(Given records)

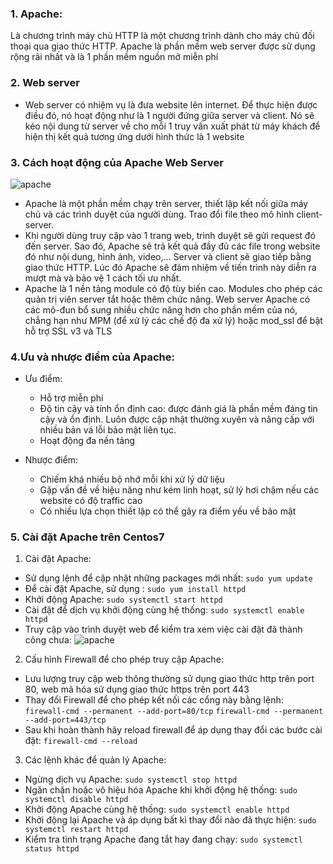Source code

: ### 1. Apache:
Là chương trình máy chủ HTTP là một chương trình dành cho máy chủ đối thoại qua giao thức HTTP. Apache là phần mềm web server được sử dụng rộng rãi nhất và là 1 phần mềm nguồn mở miễn phí

### 2. Web server
- Web server có nhiệm vụ là đưa website lên internet. Để thực hiện được điều đó, nó hoạt động như là 1 người đứng giữa server và client. Nó sẽ kéo nội dung từ server về cho mỗi 1 truy vấn xuất phát từ máy khách để hiện thị kết quả tương ứng dưới hình thức là 1 website

### 3. Cách hoạt động của Apache Web Server

![apache](https://f5-zpcloud.zdn.vn/3540375853209056262/ae62ab1eb18e7ad0239f.jpg)

- Apache là một phần mềm chạy trên server, thiết lập kết nối giữa máy chủ và các trình duyệt của người dùng. Trao đổi file theo mô hình client-server.
- Khi người dùng truy cập vào 1 trang web, trình duyệt sẽ gửi request đó đến server. Sao đó, Apache sẽ trả kết quả đầy đủ các file trong website đó như nội dung, hình ảnh, video,... Server và client sẽ giao tiếp bằng giao thức HTTP. Lúc đó Apache sẽ đảm nhiệm về tiến trình này diễn ra mượt mà và bảo vệ 1 cách tối ưu nhất.
- Apache là 1 nền tảng module có độ tùy biến cao. Modules cho phép các quản trị viên server tắt hoặc thêm chức năng. Web server Apache có các mô-đun bổ sung nhiều chức năng hơn cho phần mềm của nó, chẳng hạn như MPM (để xử lý các chế độ đa xử lý) hoặc mod_ssl để bật hỗ trợ SSL v3 và TLS

### 4.Ưu và nhược điểm của Apache:
- Ưu điểm:
  - Hỗ trợ miễn phí
  - Độ tin cậy và tính ổn định cao: được đánh giá là phần mềm đáng tin cậy và ổn định. Luôn được cập nhật thường xuyên và nâng cấp với nhiều bản vá lỗi bảo mật liên tục.
  - Hoạt động đa nền tảng

- Nhược điểm:
  - Chiếm khá nhiều bộ nhớ mỗi khi xử lý dữ liệu
  - Gặp vấn đề về hiệu năng như kém linh hoạt, sử lý hơi chậm nếu các website có độ traffic cao
  - Có nhiều lựa chọn thiết lập có thể gây ra điểm yếu về bảo mật

### 5. Cài đặt Apache trên Centos7
1. Cài đặt Apache:

- Sử dụng lệnh để cập nhật những packages mới nhất: `sudo yum update`
- Để cài đặt Apache, sử dụng : `sudo yum install httpd`
- Khởi động Apache: `sudo systemctl start httpd`
- Cài đặt để dịch vụ khởi động cùng hệ thống: `sudo systemctl enable httpd`
- Truy cập vào trình duyệt web để kiểm tra xem việc cài đặt đã thành công chưa:
![apache](https://f4-zpcloud.zdn.vn/5299107107252929036/21c2883049a382fddbb2.jpg)

2. Cấu hình Firewall để cho phép truy cập Apache:
- Lưu lượng truy cập web thông thường sử dụng giao thức http trên port 80, web mã hóa sử dụng giao thức https trên port 443
- Thay đổi Firewall để cho phép kết nối các cổng này bằng lệnh:
`firewall-cmd --permanent --add-port=80/tcp`
`firewall-cmd --permanent --add-port=443/tcp`
- Sau khi hoàn thành hãy reload firewall để áp dụng thay đổi các bước cài đặt: `firewall-cmd --reload`

3. Các lệnh khác để quản lý Apache:
- Ngừng dịch vụ Apache: `sudo systemctl stop httpd`
- Ngăn chặn hoặc vô hiệu hóa Apache khi khởi động hệ thống: `sudo systemctl disable httpd`
- Khởi động Apache cùng hệ thống: `sudo systemctl enable httpd`
- Khởi động lại Apache và áp dụng bất kì thay đổi nào đã thực hiện: `sudo systemctl restart httpd`
- Kiểm tra tình trạng Apache đang tắt hay đang chạy: `sudo systemctl status httpd`

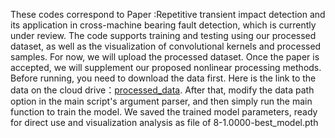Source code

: These codes correspond to Paper :Repetitive transient impact detection and its application in cross-machine bearing fault detection, which is currently under review. The code supports training and testing using our processed dataset, as well as the visualization of convolutional kernels and processed samples. For now, we will upload the processed dataset. Once the paper is accepted, we will supplement our proposed nonlinear processing methods.
Before running, you need to download the data first. Here is the link to the data on the cloud drive：[processed_data](). After that, modify the data path option in the main script's argument parser, and then simply run the main function to train the model.
We saved the trained model parameters, ready for direct use and visualization analysis as file of 8-1.0000-best_model.pth


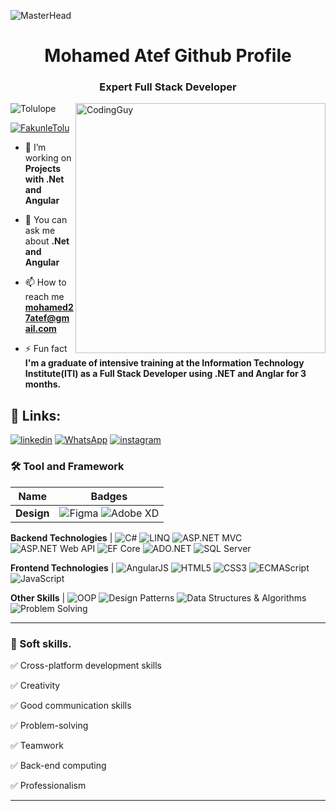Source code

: 
 ![MasterHead](https://blog.bit.ai/wp-content/uploads/2018/09/How-to-Embed-GitHub-Gists-in-Your-Documents-Blog-Banner.png)
<h1 align="center">Mohamed Atef Github Profile</h1>
<h3 align="center">Expert Full Stack Developer</h3>
<img align= "right" alt="CodingGuy" width="400" src="https://cdn.dribbble.com/users/1162077/screenshots/3848914/media/320984a9ca58b3c73274c9259ecf6de8.gif">

<p align="left"> <img src="https://komarev.com/ghpvc/?username=Tolulope05&label=Profile%20views&color=0e75b6&style=flat" alt="Tolulope" /> </p>

<p align="left"> <a href="https://twitter.com/FakunleTolu" target="blank"><img src="https://img.shields.io/twitter/follow/FakunleTolu?logo=twitter&style=for-the-badge" alt="FakunleTolu" /></a> </p>

- 🔭 I’m working on **Projects with .Net and Angular**

- 💬 You can ask me about **.Net and Angular**

- 📫 How to reach me **mohamed27atef@gmail.com**

- ⚡ Fun fact **I'm a graduate of intensive training at the Information Technology Institute(ITI) as a Full Stack Developer using .NET and Anglar for 3 months.**
 
 ## 🔗 Links:
[![linkedin](https://img.shields.io/badge/linkedin-0A66C2?style=for-the-badge&logo=linkedin&logoColor=white)](https://www.linkedin.com/in/https://www.linkedin.com/in/tolutech/)
[![WhatsApp](https://img.shields.io/badge/WhatsApp-25D366?style=for-the-badge&logo=whatsapp&logoColor=white)](https://wa.link/4clrdv)
[![instagram](https://img.shields.io/badge/instagram-1DA1F2?style=for-the-badge&logo=instagram&logoColor=white)](https://www.instagram.com/tolucodes)

### 🛠 Tool and Framework

Name | Badges
--- | --- 
**Design**  |  ![Figma](https://img.shields.io/badge/figma-%23F24E1E.svg?style=for-the-badge&logo=figma&logoColor=white) ![Adobe XD](https://img.shields.io/badge/Adobe%20XD-470137?style=for-the-badge&logo=Adobe%20XD&logoColor=#FF61F6)

**Backend Technologies**  | ![C#](https://img.shields.io/badge/C%23-239120?style=for-the-badge&logo=c-sharp&logoColor=white)
 ![LINQ](https://img.shields.io/badge/LINQ-800080?style=for-the-badge&logo=linq&logoColor=white)
 ![ASP.NET MVC](https://img.shields.io/badge/ASP.NET_MVC-5C2D91?style=for-the-badge&logo=.net&logoColor=white)
 ![ASP.NET Web API](https://img.shields.io/badge/ASP.NET-5C2D91?style=for-the-badge&logo=.net&logoColor=white)
 ![EF Core](https://img.shields.io/badge/EF_Core-5C2D91?style=for-the-badge&logo=.net&logoColor=white)
 ![ADO.NET](https://img.shields.io/badge/ADO.NET-5C2D91?style=for-the-badge&logo=.net&logoColor=white)
 ![SQL Server](https://img.shields.io/badge/SQL_Server-CC2927?style=for-the-badge&logo=microsoft-sql-server&logoColor=white)

**Frontend Technologies**  | ![AngularJS](https://img.shields.io/badge/AngularJS-E23237?style=for-the-badge&logo=angularjs&logoColor=white)
![HTML5](https://img.shields.io/badge/HTML5-E34F26?style=for-the-badge&logo=html5&logoColor=white)
![CSS3](https://img.shields.io/badge/CSS3-1572B6?style=for-the-badge&logo=css3&logoColor=white)
![ECMAScript](https://img.shields.io/badge/ECMAScript-F7DF1E?style=for-the-badge&logo=javascript&logoColor=black)
![JavaScript](https://img.shields.io/badge/JavaScript-F7DF1E?style=for-the-badge&logo=javascript&logoColor=black)

**Other Skills** | ![OOP](https://img.shields.io/badge/OOP-555555?style=for-the-badge)
![Design Patterns](https://img.shields.io/badge/Design_Patterns-555555?style=for-the-badge)
![Data Structures & Algorithms](https://img.shields.io/badge/Data_Structures_Algorithms-555555?style=for-the-badge)
![Problem Solving](https://img.shields.io/badge/Problem_Solving-555555?style=for-the-badge)
</p> 

<hr>

### 👔 Soft skills.

✅ Cross-platform development skills

✅ Creativity

✅ Good communication skills

✅ Problem-solving

✅ Teamwork

✅ Back-end computing

✅ Professionalism 

<hr>

<!--## ❤ Views and Followers.

<a href="https://github.com/Tolulope05/github-profile-views-counter">
    <img src="https://komarev.com/ghpvc/?username=Mohamed27Atef">
</a>
<a href="https://github.com/Mohamed27Atef?tab=followers"><img src="https://img.shields.io/github/followers/Mohamed27Atef?label=Followers&style=social" alt="GitHub Badge"></a>


 <br>
 
 ## Stats.
 <p><img align="center" src="https://github-readme-stats.vercel.app/api/top-langs/?username=Mohamed27Atef&layout=compact&theme=dark&hide_border=false" /></p>
<p>&nbsp;<img align="center" src="https://github-readme-stats.vercel.app/api?username=Mohamed27Atef&show_icons=true&locale=en&theme=onedark" alt="Mohamed27Atef" /></p>

<p><img align="center" src="https://github-readme-streak-stats.herokuapp.com/?user=Mohamed27Atef&theme=dark" alt="Mohamed27Atef" /></p>
<br/>
 <b>Note:</b> The top languages shown here is just a measure of what I have posted here on GitHub and not my actual skill level, Thank you.-->



<br/>
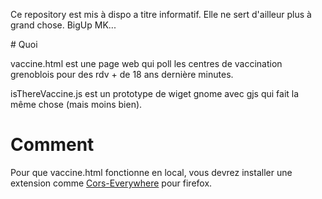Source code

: Ce repository est mis à dispo a titre informatif. Elle ne sert d'ailleur plus à grand chose. 
BigUp MK...

# Quoi

vaccine.html est une page web qui poll les centres de vaccination grenoblois pour des rdv + de 18 ans dernière minutes.

isThereVaccine.js est un prototype de wiget gnome avec gjs qui fait la même chose (mais moins bien).

# Comment

Pour que vaccine.html fonctionne en local, vous devrez installer une extension comme [Cors-Everywhere](https://addons.mozilla.org/fr/firefox/addon/cors-everywhere/) pour firefox.

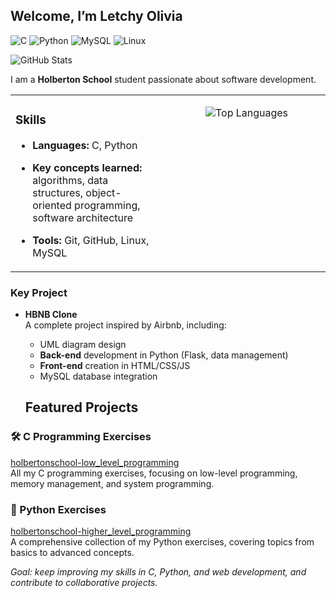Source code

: ## Welcome, I’m Letchy Olivia  

![C](https://img.shields.io/badge/Code-C-blue)
![Python](https://img.shields.io/badge/Code-Python-yellow)
![MySQL](https://img.shields.io/badge/Database-MySQL-orange)
![Linux](https://img.shields.io/badge/OS-Linux-black)

![GitHub Stats](https://github-readme-stats.vercel.app/api?username=Ravou&show_icons=true&theme=radical)

I am a **Holberton School** student passionate about software development.  

<table style="border: none;">
  <tr>
    <td valign="top" width="50%" style="border: none; padding-right: 20px;">

### Skills  
- **Languages:** C, Python  
- **Key concepts learned:** algorithms, data structures, object-oriented programming, software architecture  
- **Tools:** Git, GitHub, Linux, MySQL  

    </td>
    <td valign="top" width="50%" style="border: none;">

<p align="center">
  <img src="https://github-readme-stats.vercel.app/api/top-langs/?username=Ravou&layout=compact&theme=transparent&hide_border=true" alt="Top Languages" />
</p>

    
  </tr>
</table>


###  Key Project  
- **HBNB Clone**  
  A complete project inspired by Airbnb, including:  
  - UML diagram design  
  - **Back-end** development in Python (Flask, data management)  
  - **Front-end** creation in HTML/CSS/JS
  - MySQL database integration
 

  ## Featured Projects

### 🛠 C Programming Exercises  
[holbertonschool-low_level_programming](https://github.com/Ravou/holbertonschool-low_level_programming)  
All my C programming exercises, focusing on low-level programming, memory management, and system programming.

### 🐍 Python Exercises  
[holbertonschool-higher_level_programming](https://github.com/Ravou/holbertonschool-higher_level_programming)  
A comprehensive collection of my Python exercises, covering topics from basics to advanced concepts.


*Goal: keep improving my skills in C, Python, and web development, and contribute to collaborative projects.*
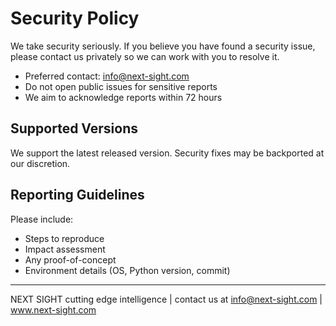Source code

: # Security Policy

We take security seriously. If you believe you have found a security issue, please contact us privately so we can work with you to resolve it.

- Preferred contact: info@next-sight.com
- Do not open public issues for sensitive reports
- We aim to acknowledge reports within 72 hours

## Supported Versions

We support the latest released version. Security fixes may be backported at our discretion.

## Reporting Guidelines

Please include:
- Steps to reproduce
- Impact assessment
- Any proof-of-concept
- Environment details (OS, Python version, commit)

---
NEXT SIGHT cutting edge intelligence | contact us at info@next-sight.com | www.next-sight.com

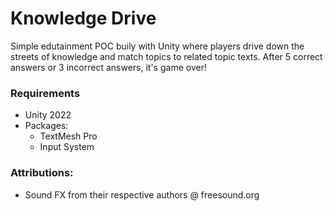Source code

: # Knowledge Drive
Simple edutainment POC buily with Unity where players drive down the streets of 
knowledge and match topics to related topic texts.  After 5 correct answers or
3 incorrect answers, it's game over!

### Requirements
- Unity 2022 
- Packages:
    - TextMesh Pro 
    - Input System


### Attributions:
- Sound FX from their respective authors @ freesound.org

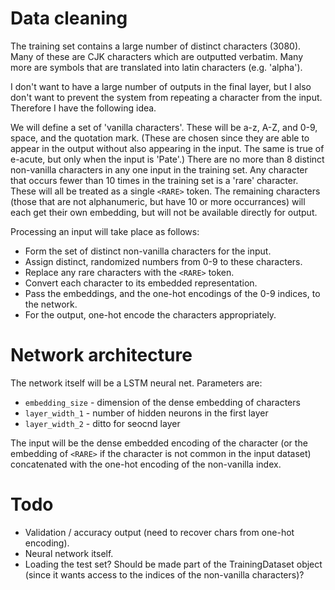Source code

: 
# Data cleaning

The training set contains a large number of distinct characters (3080).
Many of these are CJK characters which are outputted verbatim.
Many more are symbols that are translated into latin characters (e.g. 'alpha').

I don't want to have a large number of outputs in the final layer, but I also
don't want to prevent the system from repeating a character from the input.
Therefore I have the following idea.

We will define a set of 'vanilla characters'. These will be a-z, A-Z, and 0-9, space, and the quotation mark.
(These are chosen since they are able to appear in the output without also appearing in the input.
The same is true of e-acute, but only when the input is 'Pate'.)
There are no more than 8 distinct non-vanilla characters in any one input in the training set.
Any character that occurs fewer than 10 times in the training set is a 'rare' character.
These will all be treated as a single `<RARE>` token.
The remaining characters (those that are not alphanumeric, but have 10 or more occurrances)
will each get their own embedding, but will not be available directly for output.

Processing an input will take place as follows:
* Form the set of distinct non-vanilla characters for the input.
* Assign distinct, randomized numbers from 0-9 to these characters.
* Replace any rare characters with the `<RARE>` token.
* Convert each character to its embedded representation.
* Pass the embeddings, and the one-hot encodings of the 0-9 indices, to the network.
* For the output, one-hot encode the characters appropriately.

# Network architecture

The network itself will be a LSTM neural net.
Parameters are:
* `embedding_size` - dimension of the dense embedding of characters
* `layer_width_1` - number of hidden neurons in the first layer
* `layer_width_2` - ditto for seocnd layer

The input will be the dense embedded encoding of the character (or the embedding of `<RARE>` if the character is not common in the input dataset) concatenated with the one-hot encoding of the non-vanilla index.

# Todo

* Validation / accuracy output (need to recover chars from one-hot encoding).
* Neural network itself.
* Loading the test set? Should be made part of the TrainingDataset object (since it wants access to
  the indices of the non-vanilla characters)?
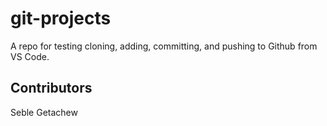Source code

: # git-projects
A repo for testing cloning, adding, committing, and pushing to Github from VS Code.
## Contributors
Seble Getachew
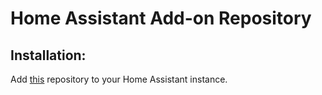 # Home Assistant Add-on Repository

## Installation:

Add [this](https://github.com/casperklein/hassio-addons) repository to your Home Assistant instance.
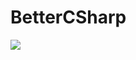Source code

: # BetterCSharp
<img src="https://capsule-render.vercel.app/api?type=waving&color=rainbow&height=200&section=header&text=BetterCSharp&fontSize=90" />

(End Given records)

What you need to do - Copy out each line of the data that has the word "their" in it.

Exercise output -
- Sound FX from their respective authors @ freesound.org
will each get their own embedding, but will not be available directly for output.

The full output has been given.